My absolute favorite American director is Darren Aronofsky. This is where I’m going to lose some people because this is one of the most polarizing films of the year. I don’t think that should detract from its greatness. What Aronofsky has done is take several things – the struggle of the artist, the bible, the struggle between nature and man – and woven them together into something so beautiful it was beyond words. I walked out impassioned, angry, offended, joyous, and exhausted. What Aronofsky has created is something uncomfortable, aggressive, and fascinating. I have no idea how this got major release, let alone as many viewers as the reviews would suggest (seriously, everyone has an opinion on this and I think a lot of them never even saw it). This is the most daring release by a major filmmaker this year, and it drew the best performance from Jennifer Lawrence that I’ve ever seen. This is an artist laying it all bare for the first time in ten years, letting us see who he is and what he struggles with, and it’s absolutely stunning. I could not have asked for more from this film, and I still get weak at the knees watching it. I would have to call it my favorite movie released this year and say that there is almost no way to watch it without feeling something. This is the most visceral movie of the year and will stick with you for days.
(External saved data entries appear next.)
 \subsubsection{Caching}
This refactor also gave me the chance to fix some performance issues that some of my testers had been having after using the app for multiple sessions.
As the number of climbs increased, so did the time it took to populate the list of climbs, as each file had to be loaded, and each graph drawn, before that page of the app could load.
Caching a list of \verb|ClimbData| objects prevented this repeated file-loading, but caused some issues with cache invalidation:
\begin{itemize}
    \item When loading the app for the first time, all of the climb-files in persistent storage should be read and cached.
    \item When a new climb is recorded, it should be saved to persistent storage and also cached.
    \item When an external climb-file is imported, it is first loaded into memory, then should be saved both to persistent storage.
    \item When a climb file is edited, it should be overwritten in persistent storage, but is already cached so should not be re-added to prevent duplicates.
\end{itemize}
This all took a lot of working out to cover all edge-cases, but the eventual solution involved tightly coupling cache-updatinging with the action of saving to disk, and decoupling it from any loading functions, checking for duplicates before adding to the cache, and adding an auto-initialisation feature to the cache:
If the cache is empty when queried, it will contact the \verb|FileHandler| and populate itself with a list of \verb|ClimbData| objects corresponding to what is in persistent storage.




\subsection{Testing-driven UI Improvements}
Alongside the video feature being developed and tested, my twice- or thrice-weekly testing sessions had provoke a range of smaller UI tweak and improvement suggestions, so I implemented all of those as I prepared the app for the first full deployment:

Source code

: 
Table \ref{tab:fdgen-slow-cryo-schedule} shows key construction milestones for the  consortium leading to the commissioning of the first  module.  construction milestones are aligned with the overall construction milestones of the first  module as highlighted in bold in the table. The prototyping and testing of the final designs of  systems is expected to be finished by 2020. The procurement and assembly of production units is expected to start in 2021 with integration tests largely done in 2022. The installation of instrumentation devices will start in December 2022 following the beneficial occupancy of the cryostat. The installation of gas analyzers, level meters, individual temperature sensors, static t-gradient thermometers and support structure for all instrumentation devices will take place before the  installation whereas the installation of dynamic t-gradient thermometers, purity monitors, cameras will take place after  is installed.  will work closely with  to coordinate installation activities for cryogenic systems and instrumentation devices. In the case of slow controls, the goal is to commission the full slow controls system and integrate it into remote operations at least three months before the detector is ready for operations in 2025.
- Lady Bird: I often think about my relationship to my father and this really hit home. A movie about a girl who just cannot be understood by her mother? Yup, that was definitely going to hit home for me.
- Get Out: Damn, this was nuts. It’s hard to have a film be scary, funny, uncomfortable, fun, and socially relevant all in one go but Jordan Peele pulled it off.
- Coco: This is adorable and heartbreaking. Gorgeously animated, respectful of the culture it discusses, and absolutely wonderful to behold.
- Phoenix Forgotten: Almost no one saw this and that’s a shame. It’s a bit of a Blair Witch Project ripoff but it spoke to the kid in me that really wanted to see aliens, to hunt for the truth, and to find belief in the weirder things in life.
- The Shape of Water: Haven’t seen it yet but this probably would have knocked something else off of the list as I’m a die-hard Del Toro fan and everyone has been calling this his best work. I’ll see it as soon as I’m able.